Andrew Dreyfus, CEO of Blue Cross Blue Shield (BCBS) of Massachusetts, gave a rundown of healthcare utilization trends. Utilization dropped over the summer and is now back to previous levels. But in the coming year, utilization may end up above normal as hospitals treat COVID and non-COVID alike. To make up for their lean summers, Dreyfus reported that many providers are asking for fee increases, although providers with capitated contracts have been shielded from the drop in fee-for-service-based revenues and have been more protected financially. This winter, COVID cases are expected to rise again, causing further tumult, to operations as well as finances.

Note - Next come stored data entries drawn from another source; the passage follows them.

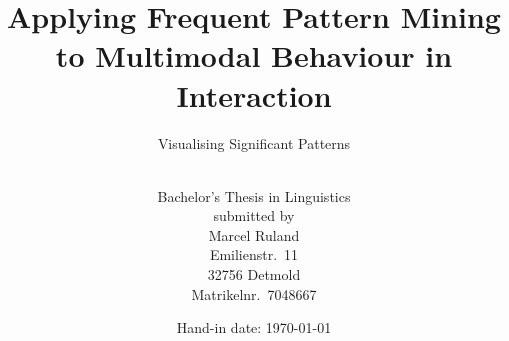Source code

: \documentclass[
	DIV=calc,				%
	BCOR=0mm,				%
	pagesize,				%
	toc=bib,				%
	toc=listof,				%
	abstract=true,			%
	twoside,				%
	titlepage=firstiscover,	%
	footnotes=multiple		%
]{scrreprt}
\title{%
	{Applying Frequent Pattern Mining to Multimodal Behaviour in Interaction}
}
\subtitle{Visualising Significant Patterns}
\author{~\\[1em]
	{Bachelor's Thesis in Linguistics} \\
	submitted by \\[0.2em]
	{\LARGE\addfontfeature{Style=Alternate} Marcel Ruland} \\[0.2em]
	Emilienstr.~11 \\
	32756 Detmold \\
	Matrikelnr.~7048667
}
\date{Hand-in date: \today}
\begin{document}
{\singlespacing
\maketitle
%
\tableofcontents}






\appendix


\listoftables
\listoffigures
\singlespacing

\end{document}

4.      Telemedicine is like a plane being built during flight right now

Telemedicine also came up repeatedly, with providers and payers alike still struggling to figure out how to best use it in the new world. This medium has been critical during the pandemic, but not all potential users have computers or internet, and software is not always multilingual or easy to use, further threatening to deepen health disparities and posing significant challenges to anyone trying to implement a system. Virtual care doesn’t only benefit patients, however, providers reported that their staff often want to see their own risks reduced and telemedicine is a good way to reduce their exposure. Insurers are also facing questions about how to reimburse for telehealth care – they are currently paying for it at in-person levels during COVID but remain unsure of whether to continue this policy after the pandemic ends.